• Work required: Word for word, write the records out again, but omit each picture.
BEGIN Records shown
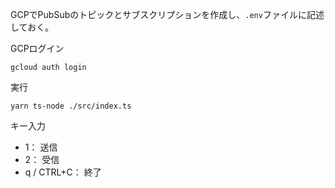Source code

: GCPでPubSubのトピックとサブスクリプションを作成し、`.env`ファイルに記述しておく。

GCPログイン
```
gcloud auth login
```
実行
```
yarn ts-node ./src/index.ts
```

キー入力
- 1： 送信
- 2： 受信
- q / CTRL+C： 終了
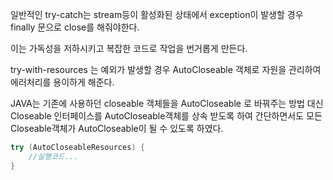 일반적인 try-catch는 stream등이 활성화된 상태에서 exception이 발생할 경우 finally 문으로 close를 해줘야한다.

이는 가독성을 저하시키고 복잡한 코드로 작업을 번거롭게 만든다.

try-with-resources 는 예외가 발생할 경우 AutoCloseable 객체로 자원을 관리하여 에러처리를 용이하게 해준다.

JAVA는 기존에 사용하던 closeable 객체들을 AutoCloseable 로 바꿔주는 방법 대신 Closeable 인터페이스를 AutoCloseable객체를 상속 받도록 하여 간단하면서도 모든 Closeable객체가 AutoCloseable이 될 수 있도록 하였다.

```JAVA
try (AutoCloseableResources) {
	//실행코드...
}
```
END Records shown
• Response to the task:
Source code

: GCPでPubSubのトピックとサブスクリプションを作成し、`.env`ファイルに記述しておく。

GCPログイン
```
gcloud auth login
```
実行
```
yarn ts-node ./src/index.ts
```

キー入力
- 1： 送信
- 2： 受信
- q / CTRL+C： 終了
 일반적인 try-catch는 stream등이 활성화된 상태에서 exception이 발생할 경우 finally 문으로 close를 해줘야한다.

이는 가독성을 저하시키고 복잡한 코드로 작업을 번거롭게 만든다.

try-with-resources 는 예외가 발생할 경우 AutoCloseable 객체로 자원을 관리하여 에러처리를 용이하게 해준다.

JAVA는 기존에 사용하던 closeable 객체들을 AutoCloseable 로 바꿔주는 방법 대신 Closeable 인터페이스를 AutoCloseable객체를 상속 받도록 하여 간단하면서도 모든 Closeable객체가 AutoCloseable이 될 수 있도록 하였다.

```JAVA
try (AutoCloseableResources) {
	//실행코드...
}
```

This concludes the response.